## The records
============================================================
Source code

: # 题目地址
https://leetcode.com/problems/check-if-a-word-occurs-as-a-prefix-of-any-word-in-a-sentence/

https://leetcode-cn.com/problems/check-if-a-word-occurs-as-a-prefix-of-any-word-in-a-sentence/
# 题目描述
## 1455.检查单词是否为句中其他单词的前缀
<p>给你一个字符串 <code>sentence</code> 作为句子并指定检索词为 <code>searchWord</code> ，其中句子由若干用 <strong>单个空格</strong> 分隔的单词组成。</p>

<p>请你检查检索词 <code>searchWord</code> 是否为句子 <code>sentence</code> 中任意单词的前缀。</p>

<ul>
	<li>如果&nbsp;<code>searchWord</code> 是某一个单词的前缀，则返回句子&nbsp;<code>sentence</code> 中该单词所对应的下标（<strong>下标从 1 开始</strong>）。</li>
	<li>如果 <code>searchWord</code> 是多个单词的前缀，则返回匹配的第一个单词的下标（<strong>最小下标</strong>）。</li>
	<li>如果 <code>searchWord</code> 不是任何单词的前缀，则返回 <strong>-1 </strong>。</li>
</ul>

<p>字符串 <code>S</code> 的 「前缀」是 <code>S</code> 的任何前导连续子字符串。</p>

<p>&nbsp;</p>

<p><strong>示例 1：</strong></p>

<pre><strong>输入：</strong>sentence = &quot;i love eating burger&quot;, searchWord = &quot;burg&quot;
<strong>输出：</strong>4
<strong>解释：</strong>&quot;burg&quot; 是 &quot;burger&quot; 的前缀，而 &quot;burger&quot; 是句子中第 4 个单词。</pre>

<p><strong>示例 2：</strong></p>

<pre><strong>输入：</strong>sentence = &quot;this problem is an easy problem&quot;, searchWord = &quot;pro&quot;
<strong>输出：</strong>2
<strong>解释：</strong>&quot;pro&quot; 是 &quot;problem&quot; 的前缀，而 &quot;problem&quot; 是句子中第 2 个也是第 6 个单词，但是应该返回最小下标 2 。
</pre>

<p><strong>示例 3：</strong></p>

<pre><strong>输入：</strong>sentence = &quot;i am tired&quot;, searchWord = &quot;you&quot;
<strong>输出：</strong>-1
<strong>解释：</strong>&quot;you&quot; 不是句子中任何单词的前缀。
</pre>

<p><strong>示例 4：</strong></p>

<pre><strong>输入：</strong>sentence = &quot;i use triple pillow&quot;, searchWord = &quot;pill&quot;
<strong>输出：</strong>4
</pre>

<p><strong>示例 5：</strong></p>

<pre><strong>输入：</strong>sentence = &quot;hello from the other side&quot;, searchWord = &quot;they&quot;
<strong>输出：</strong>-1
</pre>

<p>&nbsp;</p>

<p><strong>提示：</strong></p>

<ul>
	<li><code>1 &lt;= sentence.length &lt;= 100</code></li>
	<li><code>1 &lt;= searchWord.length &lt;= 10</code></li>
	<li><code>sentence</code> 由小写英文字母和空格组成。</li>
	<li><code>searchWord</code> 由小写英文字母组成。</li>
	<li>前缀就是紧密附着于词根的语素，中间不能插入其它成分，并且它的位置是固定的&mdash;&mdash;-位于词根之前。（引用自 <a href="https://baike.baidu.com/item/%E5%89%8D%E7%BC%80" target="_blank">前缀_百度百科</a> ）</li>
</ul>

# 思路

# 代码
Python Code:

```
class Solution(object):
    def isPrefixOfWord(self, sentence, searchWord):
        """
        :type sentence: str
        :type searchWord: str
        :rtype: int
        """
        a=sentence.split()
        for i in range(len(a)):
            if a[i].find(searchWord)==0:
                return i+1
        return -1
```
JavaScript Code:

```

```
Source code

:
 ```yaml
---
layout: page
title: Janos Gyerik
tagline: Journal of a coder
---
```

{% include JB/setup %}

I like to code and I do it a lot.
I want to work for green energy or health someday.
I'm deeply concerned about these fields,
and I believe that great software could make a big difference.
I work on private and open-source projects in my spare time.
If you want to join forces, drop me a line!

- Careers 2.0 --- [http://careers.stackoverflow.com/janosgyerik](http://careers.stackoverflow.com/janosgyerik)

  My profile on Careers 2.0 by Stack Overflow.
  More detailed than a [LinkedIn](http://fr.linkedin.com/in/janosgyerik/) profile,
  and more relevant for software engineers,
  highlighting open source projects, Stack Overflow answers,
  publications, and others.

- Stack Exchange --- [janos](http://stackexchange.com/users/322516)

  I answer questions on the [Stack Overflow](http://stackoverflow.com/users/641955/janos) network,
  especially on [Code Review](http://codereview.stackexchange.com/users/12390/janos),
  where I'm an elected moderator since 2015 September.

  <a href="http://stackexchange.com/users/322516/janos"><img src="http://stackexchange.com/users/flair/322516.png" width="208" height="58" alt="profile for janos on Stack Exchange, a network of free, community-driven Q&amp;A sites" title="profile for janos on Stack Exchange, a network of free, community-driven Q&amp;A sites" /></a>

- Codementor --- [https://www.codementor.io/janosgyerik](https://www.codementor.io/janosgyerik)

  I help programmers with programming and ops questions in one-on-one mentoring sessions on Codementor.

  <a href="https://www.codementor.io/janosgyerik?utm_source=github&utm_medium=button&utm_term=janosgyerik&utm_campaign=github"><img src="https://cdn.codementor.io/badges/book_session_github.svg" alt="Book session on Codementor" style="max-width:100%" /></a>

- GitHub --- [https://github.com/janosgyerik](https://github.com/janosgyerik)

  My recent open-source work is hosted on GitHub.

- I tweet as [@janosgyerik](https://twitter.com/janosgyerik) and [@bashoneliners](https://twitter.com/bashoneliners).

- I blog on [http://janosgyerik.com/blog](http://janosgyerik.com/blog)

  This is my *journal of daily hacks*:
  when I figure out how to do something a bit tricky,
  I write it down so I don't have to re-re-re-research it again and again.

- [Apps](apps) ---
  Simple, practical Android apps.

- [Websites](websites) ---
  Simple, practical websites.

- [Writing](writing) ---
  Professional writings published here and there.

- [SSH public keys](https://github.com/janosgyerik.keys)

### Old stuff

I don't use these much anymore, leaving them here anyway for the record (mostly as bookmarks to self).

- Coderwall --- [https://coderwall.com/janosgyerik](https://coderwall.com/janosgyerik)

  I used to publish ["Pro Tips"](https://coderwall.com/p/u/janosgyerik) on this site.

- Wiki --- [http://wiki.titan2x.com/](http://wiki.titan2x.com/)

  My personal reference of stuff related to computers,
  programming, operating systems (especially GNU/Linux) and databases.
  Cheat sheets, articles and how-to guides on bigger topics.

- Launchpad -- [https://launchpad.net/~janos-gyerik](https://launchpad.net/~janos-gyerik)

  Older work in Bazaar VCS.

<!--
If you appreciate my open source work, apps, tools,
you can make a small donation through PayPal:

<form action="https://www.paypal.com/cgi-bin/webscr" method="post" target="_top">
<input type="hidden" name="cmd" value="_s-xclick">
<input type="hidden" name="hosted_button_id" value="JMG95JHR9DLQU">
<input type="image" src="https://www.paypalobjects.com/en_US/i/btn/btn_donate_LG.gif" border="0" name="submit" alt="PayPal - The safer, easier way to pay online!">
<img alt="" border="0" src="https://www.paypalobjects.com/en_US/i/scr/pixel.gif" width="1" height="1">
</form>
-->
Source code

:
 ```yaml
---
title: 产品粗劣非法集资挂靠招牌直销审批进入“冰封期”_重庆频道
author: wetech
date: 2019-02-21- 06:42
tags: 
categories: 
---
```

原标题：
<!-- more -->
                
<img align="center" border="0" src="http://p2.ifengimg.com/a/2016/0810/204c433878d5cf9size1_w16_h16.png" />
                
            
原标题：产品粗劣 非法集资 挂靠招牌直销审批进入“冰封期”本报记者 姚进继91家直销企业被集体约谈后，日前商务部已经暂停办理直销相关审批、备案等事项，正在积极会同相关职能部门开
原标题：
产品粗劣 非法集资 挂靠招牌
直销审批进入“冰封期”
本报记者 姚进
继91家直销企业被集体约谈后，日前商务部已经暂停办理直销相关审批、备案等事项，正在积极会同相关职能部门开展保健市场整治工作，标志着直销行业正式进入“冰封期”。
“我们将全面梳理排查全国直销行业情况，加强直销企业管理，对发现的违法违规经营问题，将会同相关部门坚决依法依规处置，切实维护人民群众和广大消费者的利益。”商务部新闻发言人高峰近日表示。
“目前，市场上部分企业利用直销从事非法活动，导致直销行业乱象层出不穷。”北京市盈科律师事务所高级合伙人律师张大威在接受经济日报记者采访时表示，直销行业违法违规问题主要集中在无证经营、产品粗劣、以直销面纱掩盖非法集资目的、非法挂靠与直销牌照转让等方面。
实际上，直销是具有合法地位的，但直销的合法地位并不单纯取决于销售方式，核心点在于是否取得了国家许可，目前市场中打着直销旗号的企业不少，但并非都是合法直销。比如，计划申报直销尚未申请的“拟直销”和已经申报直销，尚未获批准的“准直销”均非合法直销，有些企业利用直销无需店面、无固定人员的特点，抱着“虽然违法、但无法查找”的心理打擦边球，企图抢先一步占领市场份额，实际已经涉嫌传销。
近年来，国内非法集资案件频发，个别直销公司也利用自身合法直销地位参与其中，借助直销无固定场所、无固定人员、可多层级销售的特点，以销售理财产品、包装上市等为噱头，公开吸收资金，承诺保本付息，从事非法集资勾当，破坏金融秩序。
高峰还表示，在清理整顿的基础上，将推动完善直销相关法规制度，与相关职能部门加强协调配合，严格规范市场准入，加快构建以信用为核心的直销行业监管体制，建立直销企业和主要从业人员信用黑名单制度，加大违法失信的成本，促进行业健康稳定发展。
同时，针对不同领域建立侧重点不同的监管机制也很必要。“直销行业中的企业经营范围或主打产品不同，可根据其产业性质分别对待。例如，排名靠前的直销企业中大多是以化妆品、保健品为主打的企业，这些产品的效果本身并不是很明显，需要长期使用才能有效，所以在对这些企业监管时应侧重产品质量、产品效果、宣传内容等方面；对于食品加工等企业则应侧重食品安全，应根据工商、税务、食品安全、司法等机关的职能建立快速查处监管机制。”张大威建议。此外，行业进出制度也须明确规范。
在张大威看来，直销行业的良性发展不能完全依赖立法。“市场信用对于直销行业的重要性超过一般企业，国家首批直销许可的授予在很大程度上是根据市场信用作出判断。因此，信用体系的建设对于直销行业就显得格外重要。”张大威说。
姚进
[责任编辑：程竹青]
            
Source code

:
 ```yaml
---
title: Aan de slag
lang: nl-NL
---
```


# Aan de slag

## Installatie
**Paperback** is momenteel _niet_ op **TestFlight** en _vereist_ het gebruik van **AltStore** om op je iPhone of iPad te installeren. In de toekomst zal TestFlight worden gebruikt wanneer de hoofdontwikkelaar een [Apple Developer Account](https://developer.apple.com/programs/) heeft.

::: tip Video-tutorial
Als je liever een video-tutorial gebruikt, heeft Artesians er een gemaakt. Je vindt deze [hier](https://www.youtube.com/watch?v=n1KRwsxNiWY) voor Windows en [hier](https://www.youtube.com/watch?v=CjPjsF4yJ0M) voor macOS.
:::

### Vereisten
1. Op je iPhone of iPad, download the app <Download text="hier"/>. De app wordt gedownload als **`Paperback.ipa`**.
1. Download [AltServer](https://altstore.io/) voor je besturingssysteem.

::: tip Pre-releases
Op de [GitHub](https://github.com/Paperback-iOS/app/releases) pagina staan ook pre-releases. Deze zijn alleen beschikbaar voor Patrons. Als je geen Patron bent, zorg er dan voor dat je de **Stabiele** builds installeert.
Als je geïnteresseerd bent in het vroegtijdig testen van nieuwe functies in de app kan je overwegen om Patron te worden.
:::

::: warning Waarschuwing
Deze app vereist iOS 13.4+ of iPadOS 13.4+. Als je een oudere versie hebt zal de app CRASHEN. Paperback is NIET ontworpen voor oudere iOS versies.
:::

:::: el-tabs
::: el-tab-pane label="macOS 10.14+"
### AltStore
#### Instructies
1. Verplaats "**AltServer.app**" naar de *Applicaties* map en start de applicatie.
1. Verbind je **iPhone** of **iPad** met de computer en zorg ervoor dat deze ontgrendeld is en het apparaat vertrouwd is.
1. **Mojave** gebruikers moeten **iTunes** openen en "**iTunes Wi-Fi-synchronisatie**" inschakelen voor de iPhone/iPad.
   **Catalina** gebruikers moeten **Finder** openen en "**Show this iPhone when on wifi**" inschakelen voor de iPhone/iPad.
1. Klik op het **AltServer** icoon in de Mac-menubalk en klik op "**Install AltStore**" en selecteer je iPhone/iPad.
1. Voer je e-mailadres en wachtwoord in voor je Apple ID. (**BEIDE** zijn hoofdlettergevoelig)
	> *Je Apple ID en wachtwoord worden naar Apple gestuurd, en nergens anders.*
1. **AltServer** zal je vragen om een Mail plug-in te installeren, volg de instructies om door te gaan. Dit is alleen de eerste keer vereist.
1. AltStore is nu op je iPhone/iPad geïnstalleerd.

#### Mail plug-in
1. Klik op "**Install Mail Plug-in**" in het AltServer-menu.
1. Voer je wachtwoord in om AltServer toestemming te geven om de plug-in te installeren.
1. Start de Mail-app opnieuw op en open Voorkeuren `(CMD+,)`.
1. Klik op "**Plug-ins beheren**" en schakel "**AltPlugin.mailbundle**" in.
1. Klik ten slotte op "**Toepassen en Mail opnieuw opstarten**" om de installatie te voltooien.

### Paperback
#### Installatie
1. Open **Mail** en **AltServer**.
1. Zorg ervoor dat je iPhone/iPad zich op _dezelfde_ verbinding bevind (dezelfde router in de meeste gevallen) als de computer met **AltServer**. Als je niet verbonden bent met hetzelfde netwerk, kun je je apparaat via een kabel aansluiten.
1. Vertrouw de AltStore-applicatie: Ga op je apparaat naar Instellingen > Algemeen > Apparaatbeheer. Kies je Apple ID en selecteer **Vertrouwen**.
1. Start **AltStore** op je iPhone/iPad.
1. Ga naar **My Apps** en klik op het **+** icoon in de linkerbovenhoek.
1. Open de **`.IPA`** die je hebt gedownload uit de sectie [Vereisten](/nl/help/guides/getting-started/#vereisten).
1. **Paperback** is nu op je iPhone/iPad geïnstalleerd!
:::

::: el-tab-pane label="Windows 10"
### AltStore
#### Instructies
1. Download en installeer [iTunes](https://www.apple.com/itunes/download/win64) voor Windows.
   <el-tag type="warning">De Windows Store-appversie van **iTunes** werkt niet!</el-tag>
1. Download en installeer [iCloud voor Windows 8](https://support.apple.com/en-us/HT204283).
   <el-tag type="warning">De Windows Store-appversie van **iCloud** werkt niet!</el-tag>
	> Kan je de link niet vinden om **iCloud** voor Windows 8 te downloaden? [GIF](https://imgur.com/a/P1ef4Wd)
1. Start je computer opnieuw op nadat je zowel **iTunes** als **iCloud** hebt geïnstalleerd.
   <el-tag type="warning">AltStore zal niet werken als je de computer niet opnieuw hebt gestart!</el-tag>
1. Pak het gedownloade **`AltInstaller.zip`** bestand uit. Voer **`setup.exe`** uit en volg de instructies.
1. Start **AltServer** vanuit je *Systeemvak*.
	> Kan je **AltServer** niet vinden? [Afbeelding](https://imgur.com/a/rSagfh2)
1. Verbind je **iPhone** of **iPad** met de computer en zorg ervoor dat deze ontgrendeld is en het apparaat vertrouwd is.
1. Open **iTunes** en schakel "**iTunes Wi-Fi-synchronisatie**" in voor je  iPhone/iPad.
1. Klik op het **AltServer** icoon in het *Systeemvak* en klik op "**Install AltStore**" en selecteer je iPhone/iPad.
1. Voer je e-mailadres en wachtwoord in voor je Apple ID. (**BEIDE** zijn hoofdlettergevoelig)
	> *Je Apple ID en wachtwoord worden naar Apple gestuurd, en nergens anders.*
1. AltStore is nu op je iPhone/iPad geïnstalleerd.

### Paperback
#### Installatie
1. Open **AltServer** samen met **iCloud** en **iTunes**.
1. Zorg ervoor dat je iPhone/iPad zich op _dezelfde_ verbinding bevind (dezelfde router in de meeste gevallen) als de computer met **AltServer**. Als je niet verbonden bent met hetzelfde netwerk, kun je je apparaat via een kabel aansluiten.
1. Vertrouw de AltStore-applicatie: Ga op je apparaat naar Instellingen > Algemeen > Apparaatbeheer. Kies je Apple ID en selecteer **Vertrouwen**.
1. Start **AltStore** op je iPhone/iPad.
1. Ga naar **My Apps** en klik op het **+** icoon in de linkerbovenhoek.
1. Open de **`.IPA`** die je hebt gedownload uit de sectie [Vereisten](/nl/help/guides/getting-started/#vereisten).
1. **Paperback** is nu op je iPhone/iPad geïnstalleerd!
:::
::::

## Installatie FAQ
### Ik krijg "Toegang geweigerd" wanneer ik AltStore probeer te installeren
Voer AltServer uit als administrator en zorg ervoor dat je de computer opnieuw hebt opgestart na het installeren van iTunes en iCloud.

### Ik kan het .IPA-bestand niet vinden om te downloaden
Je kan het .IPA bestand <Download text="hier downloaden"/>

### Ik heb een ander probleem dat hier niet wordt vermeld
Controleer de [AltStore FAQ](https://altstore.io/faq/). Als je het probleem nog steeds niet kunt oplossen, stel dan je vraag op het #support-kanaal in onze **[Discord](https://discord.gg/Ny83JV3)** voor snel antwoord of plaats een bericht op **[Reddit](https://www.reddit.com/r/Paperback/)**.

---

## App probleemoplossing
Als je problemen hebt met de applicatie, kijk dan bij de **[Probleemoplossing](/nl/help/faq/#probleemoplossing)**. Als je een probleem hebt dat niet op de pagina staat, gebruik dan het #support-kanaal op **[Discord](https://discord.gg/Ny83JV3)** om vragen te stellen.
============================================================
## Exercise directions
After locating the line with "1. Start **AltServer**" above, return that line and every later line through the one with "1. Klik op het **AltServer** icoon in het", word for word and with nothing else.

## Answer space
1. Start **AltServer** vanuit je *Systeemvak*.
	> Kan je **AltServer** niet vinden? [Afbeelding](https://imgur.com/a/rSagfh2)
1. Verbind je **iPhone** of **iPad** met de computer en zorg ervoor dat deze ontgrendeld is en het apparaat vertrouwd is.
1. Open **iTunes** en schakel "**iTunes Wi-Fi-synchronisatie**" in voor je  iPhone/iPad.
1. Klik op het **AltServer** icoon in het *Systeemvak* en klik op "**Install AltStore**" en selecteer je iPhone/iPad.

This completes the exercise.